* [WHAT TO DO] Look for "from" in the records and copy every line that has it.

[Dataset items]
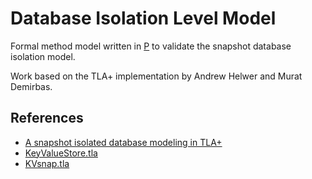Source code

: # Database Isolation Level Model

Formal method model written in [P](https://p-org.github.io/P/) to validate the
snapshot database isolation model.

Work based on the TLA+ implementation by Andrew Helwer and Murat Demirbas.

## References

- [A snapshot isolated database modeling in TLA+](https://muratbuffalo.blogspot.com/2023/09/a-snapshot-isolated-database-modeling.html)
- [KeyValueStore.tla](https://github.com/tlaplus/Examples/blob/master/specifications/KeyValueStore/KeyValueStore.tla)
- [KVsnap.tla](https://github.com/tlaplus/Examples/blob/master/specifications/KeyValueStore/KVsnap.tla)
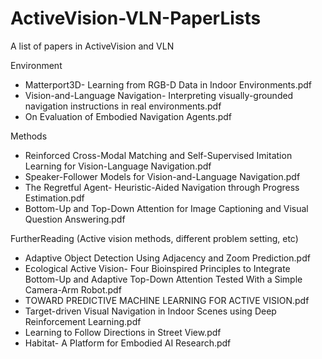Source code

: # ActiveVision-VLN-PaperLists
A list of  papers in ActiveVision and VLN

Environment
 - Matterport3D- Learning from RGB-D Data in Indoor Environments.pdf
 - Vision-and-Language Navigation- Interpreting visually-grounded navigation instructions in real environments.pdf
 - On Evaluation of Embodied Navigation Agents.pdf

Methods
 - Reinforced Cross-Modal Matching and Self-Supervised Imitation Learning for Vision-Language Navigation.pdf
 - Speaker-Follower Models for Vision-and-Language Navigation.pdf
 - The Regretful Agent- Heuristic-Aided Navigation through Progress Estimation.pdf
 - Bottom-Up and Top-Down Attention for Image Captioning and Visual Question Answering.pdf

FurtherReading (Active vision methods, different problem setting, etc)
 - Adaptive Object Detection Using Adjacency and Zoom Prediction.pdf
 - Ecological Active Vision- Four Bioinspired Principles to Integrate Bottom-Up and Adaptive Top-Down Attention Tested With a Simple Camera-Arm Robot.pdf
 - TOWARD PREDICTIVE MACHINE LEARNING FOR ACTIVE VISION.pdf
 - Target-driven Visual Navigation in Indoor Scenes using Deep Reinforcement Learning.pdf
 - Learning to Follow Directions in Street View.pdf
 - Habitat- A Platform for Embodied AI Research.pdf

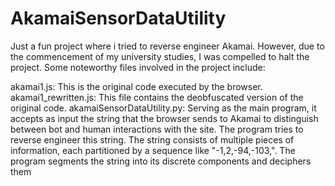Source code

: # AkamaiSensorDataUtility

Just a fun project where i tried to reverse engineer Akamai. However, due to the commencement of my university studies, I was compelled to halt the project. Some noteworthy files involved in the project include:

akamai1.js: This is the original code executed by the browser.
akamai1_rewritten.js: This file contains the deobfuscated version of the original code.
akamaiSensorDataUtility.py: Serving as the main program, it accepts as input the string that the browser sends to Akamai to distinguish between bot and human interactions with the site. The program tries to reverse engineer this string. The string consists of multiple pieces of information, each partitioned by a sequence like "-1,2,-94,-103,". The program segments the string into its discrete components and deciphers them
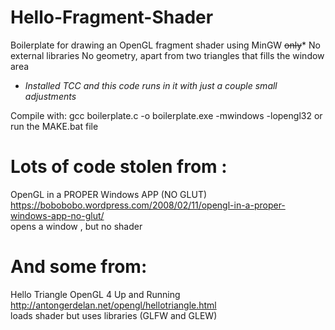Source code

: # Hello-Fragment-Shader
Boilerplate for drawing an OpenGL fragment shader using MinGW ~~only~~*
No external libraries
No geometry, apart from two triangles that fills the window area

* *Installed TCC and this code runs in it with just a couple small adjustments*  

Compile with:
gcc boilerplate.c -o boilerplate.exe -mwindows -lopengl32
or run the MAKE.bat file
 
# Lots of code stolen from :

OpenGL in a PROPER Windows APP (NO GLUT)  
https://bobobobo.wordpress.com/2008/02/11/opengl-in-a-proper-windows-app-no-glut/  
opens a window , but no shader

# And some from:

Hello Triangle OpenGL 4 Up and Running  
http://antongerdelan.net/opengl/hellotriangle.html  
loads shader but uses libraries (GLFW and GLEW)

* [YOUR SOLUTION]
 - Matterport3D- Learning from RGB-D Data in Indoor Environments.pdf
No geometry, apart from two triangles that fills the window area
# Lots of code stolen from :
# And some from:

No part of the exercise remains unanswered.